■ Data extract
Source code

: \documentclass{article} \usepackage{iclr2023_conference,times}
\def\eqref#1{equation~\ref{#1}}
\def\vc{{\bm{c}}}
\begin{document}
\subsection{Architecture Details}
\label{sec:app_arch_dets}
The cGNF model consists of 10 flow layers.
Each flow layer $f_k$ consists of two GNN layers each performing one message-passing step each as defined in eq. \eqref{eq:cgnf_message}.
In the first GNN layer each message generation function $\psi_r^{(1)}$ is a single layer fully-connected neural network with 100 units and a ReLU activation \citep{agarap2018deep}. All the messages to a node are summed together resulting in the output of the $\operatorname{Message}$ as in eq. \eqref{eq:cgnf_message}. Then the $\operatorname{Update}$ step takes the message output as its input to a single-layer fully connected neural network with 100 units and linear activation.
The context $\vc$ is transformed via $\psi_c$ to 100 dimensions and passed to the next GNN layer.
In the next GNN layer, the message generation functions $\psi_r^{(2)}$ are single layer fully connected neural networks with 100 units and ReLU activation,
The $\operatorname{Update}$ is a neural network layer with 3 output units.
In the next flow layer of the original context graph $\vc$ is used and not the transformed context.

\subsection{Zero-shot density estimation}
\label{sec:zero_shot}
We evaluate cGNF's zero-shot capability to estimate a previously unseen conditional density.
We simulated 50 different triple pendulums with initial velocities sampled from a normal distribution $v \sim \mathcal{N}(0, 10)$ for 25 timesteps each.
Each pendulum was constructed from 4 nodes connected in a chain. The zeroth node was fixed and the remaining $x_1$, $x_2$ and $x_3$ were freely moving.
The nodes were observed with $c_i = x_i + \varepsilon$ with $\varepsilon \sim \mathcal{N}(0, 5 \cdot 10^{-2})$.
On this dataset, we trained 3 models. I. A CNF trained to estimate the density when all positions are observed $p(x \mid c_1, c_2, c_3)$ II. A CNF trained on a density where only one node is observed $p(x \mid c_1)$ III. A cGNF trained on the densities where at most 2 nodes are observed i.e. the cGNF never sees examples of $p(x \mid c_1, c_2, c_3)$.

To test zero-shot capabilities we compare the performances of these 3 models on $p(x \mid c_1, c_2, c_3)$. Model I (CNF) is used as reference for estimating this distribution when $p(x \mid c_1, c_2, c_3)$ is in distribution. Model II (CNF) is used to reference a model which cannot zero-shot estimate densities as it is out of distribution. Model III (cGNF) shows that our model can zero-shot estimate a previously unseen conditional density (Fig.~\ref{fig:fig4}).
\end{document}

■ Problem statement
Scan the entries above for the word "context", then copy every line in which it occurs.

■ Response to the exercise
The context $\vc$ is transformed via $\psi_c$ to 100 dimensions and passed to the next GNN layer.
In the next flow layer of the original context graph $\vc$ is used and not the transformed context.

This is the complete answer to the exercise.